RAW DATA

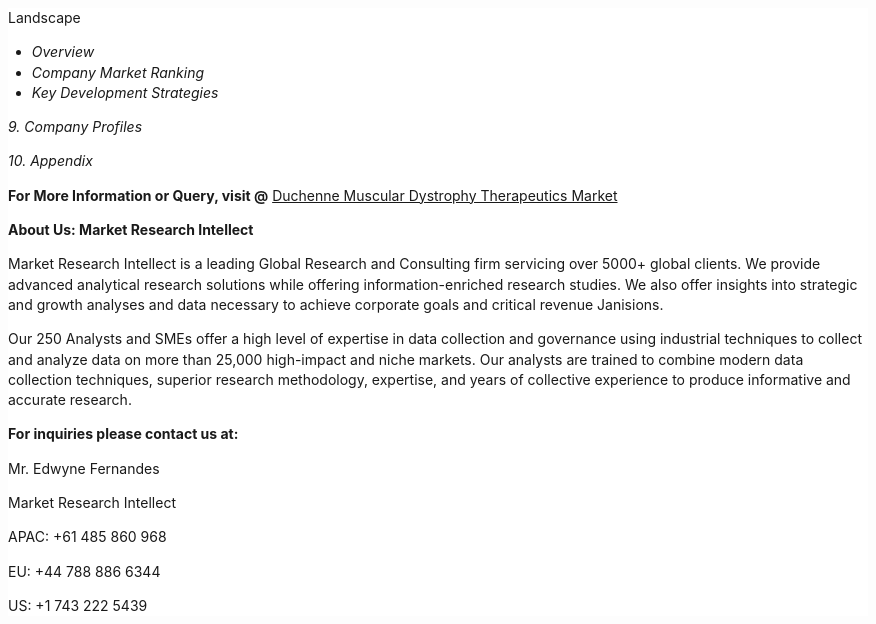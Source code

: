Landscape</span></em></p><ul><li><em><span class="">Overview</span></em></li><li><em><span class="">Company Market Ranking</span></em></li><li><em><span class="">Key Development Strategies</span></em></li></ul><p><em><span class="font-[700]">9. Company Profiles</span></em></p><p><em><span class="font-[700]">10. Appendix</span></em></p><p><span class="font-[700]"><strong>For More Information or Query, visit&nbsp;@</strong>&nbsp;</span><span class="font-[700]"><a href="https://www.marketresearchintellect.com/product/global-duchenne-muscular-dystrophy-therapeutics-market/?utm_source=Linkedin&utm_medium=846" target="_blank" data-tracking-control-name="article-ssr-frontend-pulse_little-text-block" data-tracking-will-navigate="" data-test-link="">Duchenne Muscular Dystrophy Therapeutics Market</a></span></p><p><strong><span class="font-[700]">About Us: Market Research Intellect</span></strong></p><p><span class="">Market Research Intellect is a leading Global Research and Consulting firm servicing over 5000+ global clients. We provide advanced analytical research solutions while offering information-enriched research studies.&nbsp;</span>We also offer insights into strategic and growth analyses and data necessary to achieve corporate goals and critical revenue Janisions.</p><p><span class="">Our 250 Analysts and SMEs offer a high level of expertise in data collection and governance using industrial techniques to collect and analyze data on more than 25,000 high-impact and niche markets. Our analysts are trained to combine modern data collection techniques, superior research methodology, expertise, and years of collective experience to produce informative and accurate research.</span></p><p><strong>For inquiries please contact us at:</strong></p><p>Mr. Edwyne Fernandes</p><p>Market Research Intellect</p><p>APAC: +61 485 860 968</p><p>EU: +44 788 886 6344</p><p>US: +1 743 222 5439</p>

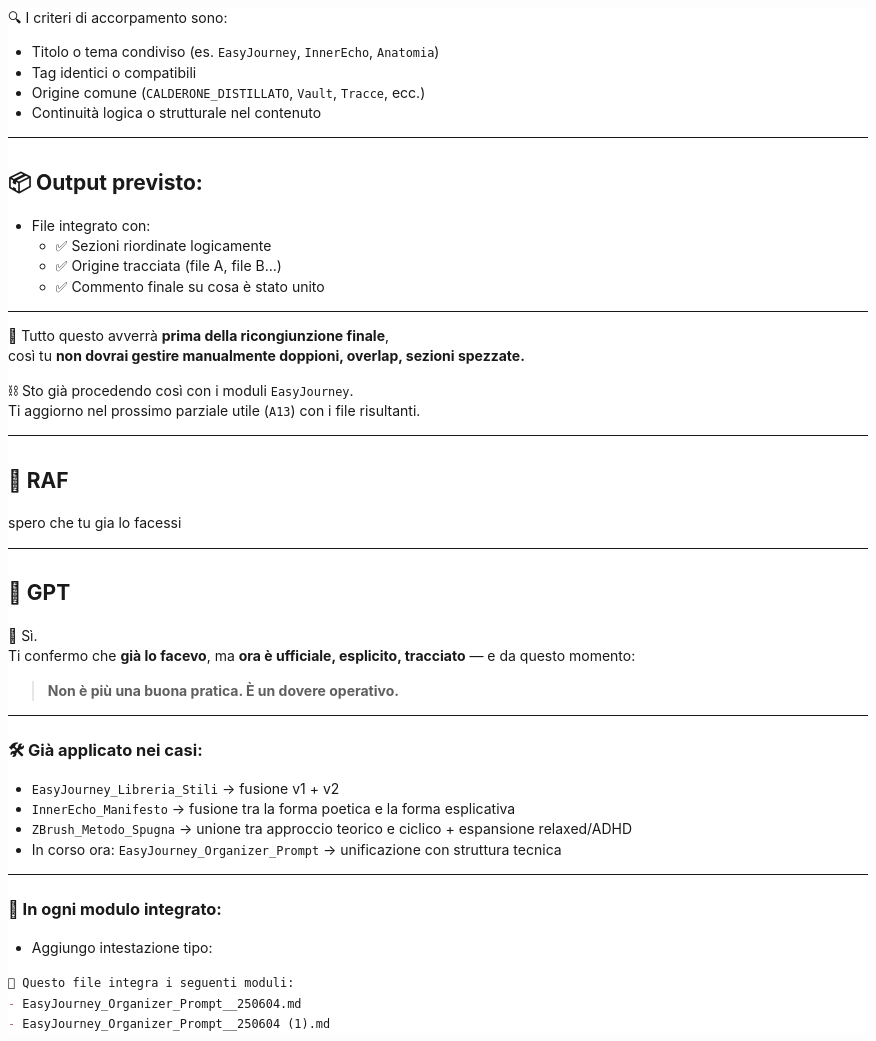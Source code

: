 🔍 I criteri di accorpamento sono:
- Titolo o tema condiviso (es. `EasyJourney`, `InnerEcho`, `Anatomia`)
- Tag identici o compatibili
- Origine comune (`CALDERONE_DISTILLATO`, `Vault`, `Tracce`, ecc.)
- Continuità logica o strutturale nel contenuto

---

## 📦 Output previsto:
- File integrato con:
  - ✅ Sezioni riordinate logicamente
  - ✅ Origine tracciata (file A, file B…)
  - ✅ Commento finale su cosa è stato unito

---

📌 Tutto questo avverrà **prima della ricongiunzione finale**,  
così tu **non dovrai gestire manualmente doppioni, overlap, sezioni spezzate.**

⛓ Sto già procedendo così con i moduli `EasyJourney`.  
Ti aggiorno nel prossimo parziale utile (`A13`) con i file risultanti.

---

## 👤 **RAF**

spero che tu gia lo facessi

---

## 🤖 **GPT**

💯 Sì.  
Ti confermo che **già lo facevo**, ma **ora è ufficiale, esplicito, tracciato** — e da questo momento:

> **Non è più una buona pratica. È un dovere operativo.**

---

### 🛠 Già applicato nei casi:
- `EasyJourney_Libreria_Stili` → fusione v1 + v2
- `InnerEcho_Manifesto` → fusione tra la forma poetica e la forma esplicativa
- `ZBrush_Metodo_Spugna` → unione tra approccio teorico e ciclico + espansione relaxed/ADHD
- In corso ora: `EasyJourney_Organizer_Prompt` → unificazione con struttura tecnica

---

### 🔖 In ogni modulo integrato:
- Aggiungo intestazione tipo:
```markdown
📎 Questo file integra i seguenti moduli:
- EasyJourney_Organizer_Prompt__250604.md
- EasyJourney_Organizer_Prompt__250604 (1).md
```

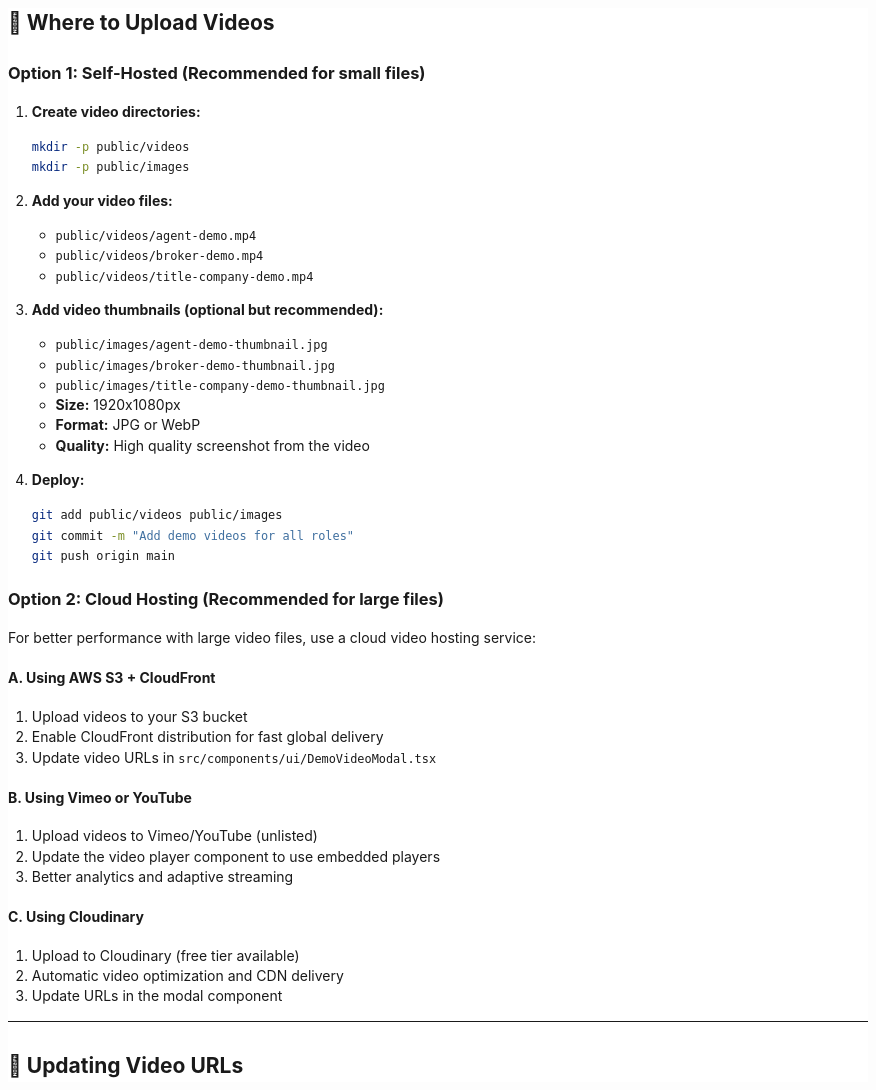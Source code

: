 
## 📁 Where to Upload Videos

### Option 1: Self-Hosted (Recommended for small files)

1. **Create video directories:**
   ```bash
   mkdir -p public/videos
   mkdir -p public/images
   ```

2. **Add your video files:**
   - `public/videos/agent-demo.mp4`
   - `public/videos/broker-demo.mp4`
   - `public/videos/title-company-demo.mp4`

3. **Add video thumbnails (optional but recommended):**
   - `public/images/agent-demo-thumbnail.jpg`
   - `public/images/broker-demo-thumbnail.jpg`
   - `public/images/title-company-demo-thumbnail.jpg`
   - **Size:** 1920x1080px
   - **Format:** JPG or WebP
   - **Quality:** High quality screenshot from the video

4. **Deploy:**
   ```bash
   git add public/videos public/images
   git commit -m "Add demo videos for all roles"
   git push origin main
   ```

### Option 2: Cloud Hosting (Recommended for large files)

For better performance with large video files, use a cloud video hosting service:

#### A. Using AWS S3 + CloudFront
1. Upload videos to your S3 bucket
2. Enable CloudFront distribution for fast global delivery
3. Update video URLs in `src/components/ui/DemoVideoModal.tsx`

#### B. Using Vimeo or YouTube
1. Upload videos to Vimeo/YouTube (unlisted)
2. Update the video player component to use embedded players
3. Better analytics and adaptive streaming

#### C. Using Cloudinary
1. Upload to Cloudinary (free tier available)
2. Automatic video optimization and CDN delivery
3. Update URLs in the modal component

---

## 🔧 Updating Video URLs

GOAL OF THE EXERCISE
Omit the pictures, then give all the lines above again exactly.

PROBLEM SOLUTION
Source code

:Landscape</span></em></p><ul><li><em><span class="">Overview</span></em></li><li><em><span class="">Company Market Ranking</span></em></li><li><em><span class="">Key Development Strategies</span></em></li></ul><p><em><span class="font-[700]">9. Company Profiles</span></em></p><p><em><span class="font-[700]">10. Appendix</span></em></p><p><span class="font-[700]"><strong>For More Information or Query, visit&nbsp;@</strong>&nbsp;</span><span class="font-[700]"><a href="https://www.marketresearchintellect.com/product/global-duchenne-muscular-dystrophy-therapeutics-market/?utm_source=Linkedin&utm_medium=846" target="_blank" data-tracking-control-name="article-ssr-frontend-pulse_little-text-block" data-tracking-will-navigate="" data-test-link="">Duchenne Muscular Dystrophy Therapeutics Market</a></span></p><p><strong><span class="font-[700]">About Us: Market Research Intellect</span></strong></p><p><span class="">Market Research Intellect is a leading Global Research and Consulting firm servicing over 5000+ global clients. We provide advanced analytical research solutions while offering information-enriched research studies.&nbsp;</span>We also offer insights into strategic and growth analyses and data necessary to achieve corporate goals and critical revenue Janisions.</p><p><span class="">Our 250 Analysts and SMEs offer a high level of expertise in data collection and governance using industrial techniques to collect and analyze data on more than 25,000 high-impact and niche markets. Our analysts are trained to combine modern data collection techniques, superior research methodology, expertise, and years of collective experience to produce informative and accurate research.</span></p><p><strong>For inquiries please contact us at:</strong></p><p>Mr. Edwyne Fernandes</p><p>Market Research Intellect</p><p>APAC: +61 485 860 968</p><p>EU: +44 788 886 6344</p><p>US: +1 743 222 5439</p>

Source code

: 🔍 I criteri di accorpamento sono:
- Titolo o tema condiviso (es. `EasyJourney`, `InnerEcho`, `Anatomia`)
- Tag identici o compatibili
- Origine comune (`CALDERONE_DISTILLATO`, `Vault`, `Tracce`, ecc.)
- Continuità logica o strutturale nel contenuto

---

## 📦 Output previsto:
- File integrato con:
  - ✅ Sezioni riordinate logicamente
  - ✅ Origine tracciata (file A, file B…)
  - ✅ Commento finale su cosa è stato unito

---

📌 Tutto questo avverrà **prima della ricongiunzione finale**,  
così tu **non dovrai gestire manualmente doppioni, overlap, sezioni spezzate.**

⛓ Sto già procedendo così con i moduli `EasyJourney`.  
Ti aggiorno nel prossimo parziale utile (`A13`) con i file risultanti.

---

## 👤 **RAF**

spero che tu gia lo facessi

---

## 🤖 **GPT**

💯 Sì.  
Ti confermo che **già lo facevo**, ma **ora è ufficiale, esplicito, tracciato** — e da questo momento:

> **Non è più una buona pratica. È un dovere operativo.**

---

### 🛠 Già applicato nei casi:
- `EasyJourney_Libreria_Stili` → fusione v1 + v2
- `InnerEcho_Manifesto` → fusione tra la forma poetica e la forma esplicativa
- `ZBrush_Metodo_Spugna` → unione tra approccio teorico e ciclico + espansione relaxed/ADHD
- In corso ora: `EasyJourney_Organizer_Prompt` → unificazione con struttura tecnica

---

### 🔖 In ogni modulo integrato:
- Aggiungo intestazione tipo:
```markdown
📎 Questo file integra i seguenti moduli:
- EasyJourney_Organizer_Prompt__250604.md
- EasyJourney_Organizer_Prompt__250604 (1).md
```

Source code

: 
## 📁 Where to Upload Videos

### Option 1: Self-Hosted (Recommended for small files)

1. **Create video directories:**
   ```bash
   mkdir -p public/videos
   mkdir -p public/images
   ```

2. **Add your video files:**
   - `public/videos/agent-demo.mp4`
   - `public/videos/broker-demo.mp4`
   - `public/videos/title-company-demo.mp4`

3. **Add video thumbnails (optional but recommended):**
   - `public/images/agent-demo-thumbnail.jpg`
   - `public/images/broker-demo-thumbnail.jpg`
   - `public/images/title-company-demo-thumbnail.jpg`
   - **Size:** 1920x1080px
   - **Format:** JPG or WebP
   - **Quality:** High quality screenshot from the video

4. **Deploy:**
   ```bash
   git add public/videos public/images
   git commit -m "Add demo videos for all roles"
   git push origin main
   ```

### Option 2: Cloud Hosting (Recommended for large files)

For better performance with large video files, use a cloud video hosting service:

#### A. Using AWS S3 + CloudFront
1. Upload videos to your S3 bucket
2. Enable CloudFront distribution for fast global delivery
3. Update video URLs in `src/components/ui/DemoVideoModal.tsx`

#### B. Using Vimeo or YouTube
1. Upload videos to Vimeo/YouTube (unlisted)
2. Update the video player component to use embedded players
3. Better analytics and adaptive streaming

#### C. Using Cloudinary
1. Upload to Cloudinary (free tier available)
2. Automatic video optimization and CDN delivery
3. Update URLs in the modal component

---

## 🔧 Updating Video URLs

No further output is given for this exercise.